### What you will do
Look through the material below and copy every line containing the word "Human".

____ Material for the task

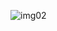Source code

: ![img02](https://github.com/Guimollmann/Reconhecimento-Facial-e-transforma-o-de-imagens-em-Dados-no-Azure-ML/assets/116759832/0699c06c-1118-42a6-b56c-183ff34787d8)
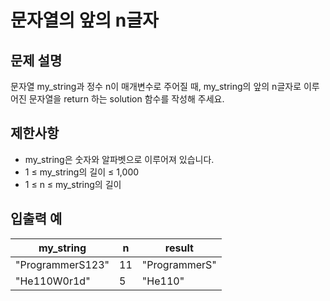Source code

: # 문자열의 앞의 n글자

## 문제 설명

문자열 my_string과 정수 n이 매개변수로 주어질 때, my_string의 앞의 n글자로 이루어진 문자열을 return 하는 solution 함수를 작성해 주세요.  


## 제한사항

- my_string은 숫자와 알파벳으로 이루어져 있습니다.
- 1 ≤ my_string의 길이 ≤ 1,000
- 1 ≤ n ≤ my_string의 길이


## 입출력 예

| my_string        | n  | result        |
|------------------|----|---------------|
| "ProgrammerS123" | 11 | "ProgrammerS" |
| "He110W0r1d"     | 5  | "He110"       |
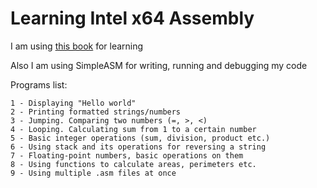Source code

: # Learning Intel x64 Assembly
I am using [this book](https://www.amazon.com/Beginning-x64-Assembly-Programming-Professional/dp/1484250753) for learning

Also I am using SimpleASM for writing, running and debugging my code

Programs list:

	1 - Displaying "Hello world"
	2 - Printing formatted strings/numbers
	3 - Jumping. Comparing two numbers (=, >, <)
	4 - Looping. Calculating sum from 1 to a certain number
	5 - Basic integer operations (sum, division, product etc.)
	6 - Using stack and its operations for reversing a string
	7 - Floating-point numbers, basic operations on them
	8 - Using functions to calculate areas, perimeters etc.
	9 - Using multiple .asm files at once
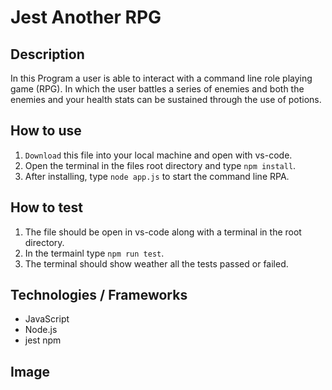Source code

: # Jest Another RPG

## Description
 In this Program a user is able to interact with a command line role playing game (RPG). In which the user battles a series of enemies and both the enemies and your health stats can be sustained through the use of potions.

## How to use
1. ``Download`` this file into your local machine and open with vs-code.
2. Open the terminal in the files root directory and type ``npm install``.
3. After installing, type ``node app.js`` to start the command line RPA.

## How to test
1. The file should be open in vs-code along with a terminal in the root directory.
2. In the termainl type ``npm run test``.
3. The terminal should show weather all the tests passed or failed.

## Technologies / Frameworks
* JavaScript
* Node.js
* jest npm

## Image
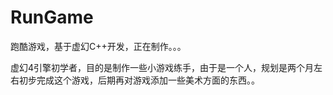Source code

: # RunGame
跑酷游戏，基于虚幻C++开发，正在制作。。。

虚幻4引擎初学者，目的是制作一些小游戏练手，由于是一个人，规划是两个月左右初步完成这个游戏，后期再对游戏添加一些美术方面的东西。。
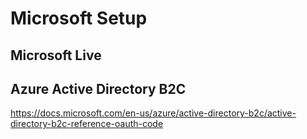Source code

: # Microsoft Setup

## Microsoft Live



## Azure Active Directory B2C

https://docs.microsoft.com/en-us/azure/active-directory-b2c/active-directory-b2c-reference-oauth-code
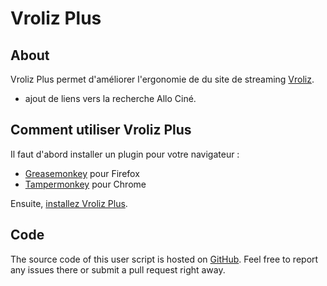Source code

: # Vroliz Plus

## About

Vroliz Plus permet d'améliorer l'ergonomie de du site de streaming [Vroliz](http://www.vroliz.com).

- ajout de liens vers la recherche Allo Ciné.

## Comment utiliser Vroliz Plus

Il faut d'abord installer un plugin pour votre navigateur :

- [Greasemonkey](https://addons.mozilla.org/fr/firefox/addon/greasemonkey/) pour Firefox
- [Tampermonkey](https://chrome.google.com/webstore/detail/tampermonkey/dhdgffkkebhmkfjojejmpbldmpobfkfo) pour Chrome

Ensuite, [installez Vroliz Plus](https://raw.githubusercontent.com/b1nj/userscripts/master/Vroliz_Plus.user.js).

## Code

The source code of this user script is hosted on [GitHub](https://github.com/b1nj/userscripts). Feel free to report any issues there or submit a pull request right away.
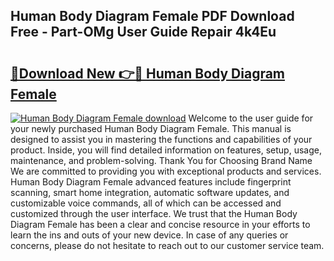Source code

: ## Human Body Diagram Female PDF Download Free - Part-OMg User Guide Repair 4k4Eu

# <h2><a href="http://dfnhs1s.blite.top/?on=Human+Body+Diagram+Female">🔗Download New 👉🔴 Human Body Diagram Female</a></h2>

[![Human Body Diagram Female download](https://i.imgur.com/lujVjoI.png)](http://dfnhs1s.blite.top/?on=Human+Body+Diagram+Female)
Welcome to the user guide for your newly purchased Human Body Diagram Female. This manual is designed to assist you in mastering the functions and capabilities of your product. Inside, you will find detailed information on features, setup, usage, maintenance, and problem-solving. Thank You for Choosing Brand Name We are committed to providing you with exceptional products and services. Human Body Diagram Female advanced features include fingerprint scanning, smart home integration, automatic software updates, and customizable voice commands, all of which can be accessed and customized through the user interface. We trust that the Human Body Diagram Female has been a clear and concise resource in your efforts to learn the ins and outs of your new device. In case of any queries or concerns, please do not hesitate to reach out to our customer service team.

________

### Result of this task
: ## Human Body Diagram Female PDF Download Free - Part-OMg User Guide Repair 4k4Eu
# <h2><a href="http://dfnhs1s.blite.top/?on=Human+Body+Diagram+Female">🔗Download New 👉🔴 Human Body Diagram Female</a></h2>
[![Human Body Diagram Female download](https://i.imgur.com/lujVjoI.png)](http://dfnhs1s.blite.top/?on=Human+Body+Diagram+Female)
Welcome to the user guide for your newly purchased Human Body Diagram Female. This manual is designed to assist you in mastering the functions and capabilities of your product. Inside, you will find detailed information on features, setup, usage, maintenance, and problem-solving. Thank You for Choosing Brand Name We are committed to providing you with exceptional products and services. Human Body Diagram Female advanced features include fingerprint scanning, smart home integration, automatic software updates, and customizable voice commands, all of which can be accessed and customized through the user interface. We trust that the Human Body Diagram Female has been a clear and concise resource in your efforts to learn the ins and outs of your new device. In case of any queries or concerns, please do not hesitate to reach out to our customer service team.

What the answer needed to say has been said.